Description
'We're All Improvisers Now' is the debut solo album by New York/Montreal-based performer Tommy Crane, a tranquil, introspective journey through boundary-traversing ambient jazz, buoyed by the creative elan of an artist in full experimentation mode. Using sensory percussion and a battery of synthesisers, Crane creates a sequence of lucid sonic environments, where the real and synthetic meet, overlap and reappear disguised and opaque.
The title's double meaning is immediately apparent; the album is an uncommon take on improvising from a performer incorporating ambient sensibilities and the title also accurately describes the situation many artists found themselves in amidst the pandemic. For Crane, the pandemic provided a rare gift of time that allowed him to explore his love for electronic and analogue production.

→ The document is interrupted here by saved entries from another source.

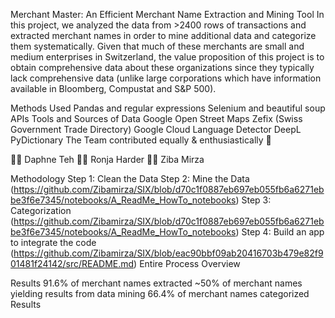 Merchant Master: An Efficient Merchant Name Extraction and Mining Tool
In this project, we analyzed the data from >2400 rows of transactions and extracted merchant names in order to mine additional data and categorize them systematically. Given that much of these merchants are small and medium enterprises in Switzerland, the value proposition of this project is to obtain comprehensive data about these organizations since they typically lack comprehensive data (unlike large corporations which have information available in Bloomberg, Compustat and S&P 500).

Methods Used
Pandas and regular expressions
Selenium and beautiful soup
APIs
Tools and Sources of Data
Google
Open Street Maps
Zefix (Swiss Government Trade Directory)
Google Cloud Language Detector
DeepL
PyDictionary
The Team
contributed equally & enthusiastically 💪

🙋‍♀️ Daphne Teh
🙋‍♀️ Ronja Harder
🙋‍♀️ Ziba Mirza

Methodology
Step 1: Clean the Data
Step 2: Mine the Data (https://github.com/Zibamirza/SIX/blob/d70c1f0887eb697eb055fb6a6271ebbe3f6e7345/notebooks/A_ReadMe_HowTo_notebooks)
Step 3: Categorization (https://github.com/Zibamirza/SIX/blob/d70c1f0887eb697eb055fb6a6271ebbe3f6e7345/notebooks/A_ReadMe_HowTo_notebooks)
Step 4: Build an app to integrate the code (https://github.com/Zibamirza/SIX/blob/eac90bbf09ab20416703b479e82f901481f24142/src/README.md)
Entire Process
Overview

Results
91.6% of merchant names extracted
~50% of merchant names yielding results from data mining
66.4% of merchant names categorized
Results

"I don't think I will ever make a record like this again - this was one big experiment," he says of a project with DIY trappings. After eventually returning from Italy where he was teaching drums and improv classes as Siena Jazz Institute, Crane settled in Montreal with his Canadian partner. At the beginning of the lockdown, he created a spaceship-like rig in his spare room comprised of assorted synths and 'sensory' percussion (which assigns new sounds to drums). The album features welcome contributions from colleagues phoned in from afar, including saxophonists Logan Richardson and Charlotte Greve, guitarist Simon Angell and bassist Jordan Brooks.